壁紙のデザインと印刷、施工について

2019-12-18
デザイン制作

お仕事案件で、初めて壁紙(クロス)のデザインと施工をすることになりました。今回の仕事を通して、今まで知らなかったクロス貼りの施工方法や段取りなど、とても勉強になることが多かったので、こちらで備忘録としてまとめてみたいと思います。

壁紙(クロス)の印刷について

輸入壁紙を扱うWALPAさんなど、デザインクロスが近年流行の傾向にあります。デザイン柄のクロスがあるということはつまり、自分でもオリジナル柄のクロスが作れるということでもあります。

例えば壁全面にイラストやデザインを作りたいとなれば、印刷したシートやカッティングシートを貼るよりも、クロスに印刷をして全面貼りをした方がデザインの自由度は高まる。ピシッとした壁面デザインを作るなら「クロス印刷」をして「クロス貼り」するという方法があるのだと知りました。

壁紙(クロス)印刷のサイズ

クロスのサイズは横幅900mmが規定値となるそうです。厳密には伸縮性も加味して860mmくらいに収める必要があるみたいなのですが、印刷屋さんの指示を仰いで作るとよさそうです。

データの作り方は通常通り(ポスターなどの大判印刷と同じ)で大丈夫みたいですが、壁紙の素材に凹凸があるものを選ぶなら、小さな文字の印刷が出にくくなることもありますのでご注意を。

壁紙(クロス)の種類

クロス生地には「紙」「ビニール」「プラスチック」などの種類がありましたが、私が選んだのは「紙」。中でもシビアと言われる凹凸なしの壁紙生地で、素焼きの陶器のように上品な質感が美しく、美術館のようなイメージを再現できるものでした。シビアと言われる特性上、下地の凹凸を拾いやすく、職人さんの腕が大事になってくるみたいです。

生地に凹凸があるものだと、下地のガタつきを拾いにくく、凡庸的に使いやすいみたいですが、細かい文字の印刷が乗りにくかったり、すっきりとした美しさを出すのは難しそう。

反対に、凹凸がない生地は印刷が乗りやすく美しい仕上がりになりますが、仕上がりを左右するのは下地処理や職人の腕に依存することになるようで、リフォームの場合は下地がどこまで綺麗になるかがポイント。

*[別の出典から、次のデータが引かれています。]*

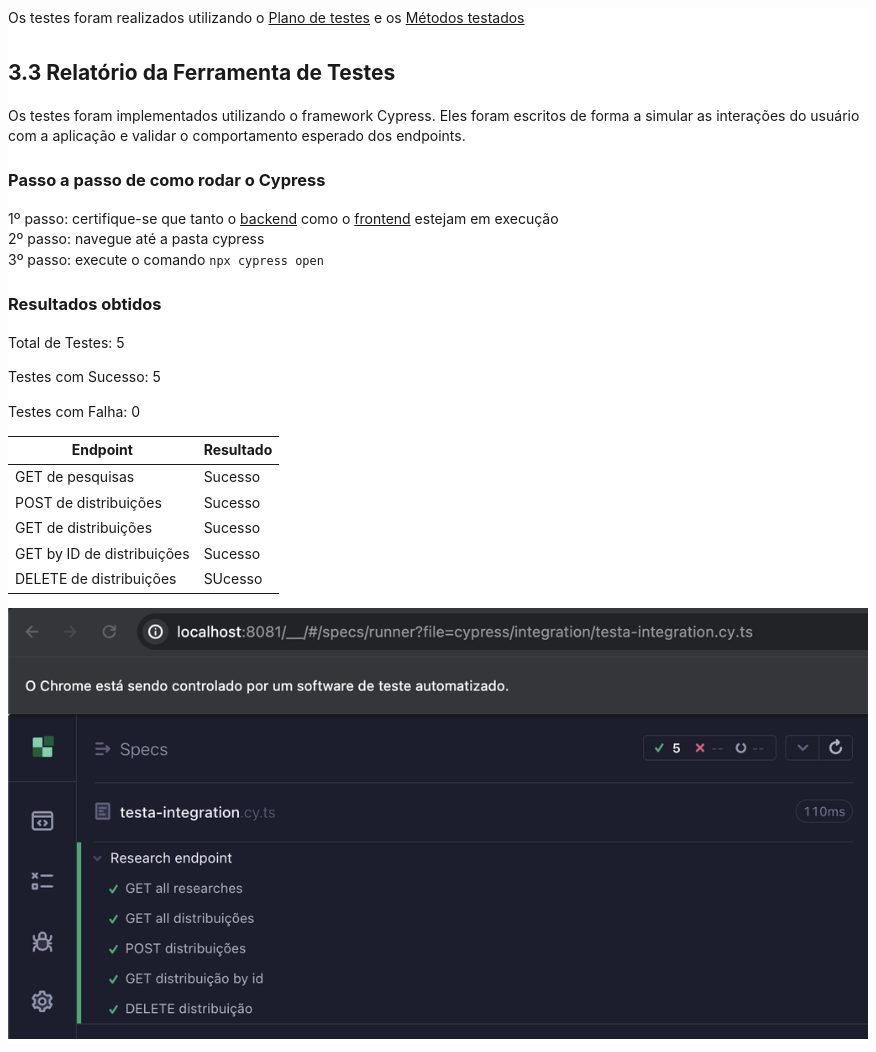Os testes foram realizados utilizando o [Plano de testes](#12-testes-de-unidade) e os [Métodos testados](https://github.com/Inteli-College/2024-T0003-ES09-G02/blob/develop/src/backend/services/DistribuitionService.ts)
## 3.3 Relatório da Ferramenta de Testes
Os testes foram implementados utilizando o framework Cypress. Eles foram escritos de forma a simular as interações do usuário com a aplicação e validar o comportamento esperado dos endpoints.

### Passo a passo de como rodar o Cypress

   1º passo: certifique-se que tanto o [backend](https://github.com/Inteli-College/2024-T0003-ES09-G02/blob/develop/docs/arquitetura.md#72-como-rodar-o-projeto---localmente) como o [frontend](https://github.com/Inteli-College/2024-T0003-ES09-G02/blob/develop/docs/arquitetura.md#62-como-rodar-o-projeto---localmente) estejam em execução <br>
   2º passo: navegue até a pasta cypress <br>
   3º passo: execute o comando ```npx cypress open``` <br>

### Resultados obtidos
Total de Testes: 5

Testes com Sucesso: 5

Testes com Falha: 0


| Endpoint                | Resultado |
|-------------------------|-----------|
| GET de pesquisas        | Sucesso   |
| POST de distribuições   | Sucesso   |
| GET de distribuições    | Sucesso   |
| GET by ID de distribuições | Sucesso |
| DELETE de distribuições | SUcesso     |
![codigo testes integracao](./assets/testes-integracao.png)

予備知識:ビニール生地のクロスはカッティングシートがつきにくいらしい。

壁紙(クロス)貼りの工程について

新しく作った壁にクロスを貼る場合は問題ないですが、中古物件のリフォームでクロスを張り変える場合は先に下地の確認をした方がいいです。壁紙を剥がして下地を確認し、必要であれば下地を作り直します。さらに、下地に使っていた石膏ボードが腐っていたり、カビが生えたりしていれば綺麗に直してからクロス貼りしていきます。

下地処理が必要な状態の壁

下地が壊れていないかチェックする日程も考慮してから施工スケジュールを組んだ方が良さそうです。

下地作りが重要なクロス貼り

元ある壁紙を剥がした時に、ある程度綺麗な下地が出てきたとしても、そのまま壁紙を貼っても大丈夫なわけではなさそうです。理由は、一部残ってしまう下地が、パテや糊の水分を吸ってしまうことにより、仕上がりのクロスがたわんでしまう状況が予想されるからです。この辺りは現場経験を重ねたクロス職人の方に判断を委ねた方がいいと思います。なるべく下地処理をしっかりしておかないと、せっかく綺麗にクロス貼りをしたとしても後々浮いてきたりして台無しになり、トラブルに発展してしまう恐れもあるので、慎重に。。

壁紙の下地作りは石膏ボードか板材、左官、パテ

下地処理の工程は「左官工事or石膏ボードで下地作り」→「クロス職人によるクロス貼り」となるようです。板材を敷くこともあるようですが、石膏ボードの方がクロスの乘りもよく、値段も安いとのこと。左官工事は職人の腕も要るし、値段も高い。無難は石膏、理想は職人?

年末年始は繁忙期?施工の段取りはしっかりと

施工スケジュールは、一つの工程がずれてしまうだけで大幅な変更が出てしまうこともあります。特に11月から年末に向けては職人が捕まらないこともあるみたいなので、前倒しで施工スケジュールを確保しておくことをお勧めします。1日のズレが1ヶ月のズレになってしまうなんてことも?

紙面上のスケジュールがすべて完璧に進めばいいのですが、詰め込んだ日程表では必ず無理が出てくることが予想されます。人手不足も進む中、建築の現場は大変そうです。施工というものは難しく、予想がつきにくいものなんだと改めて思いました。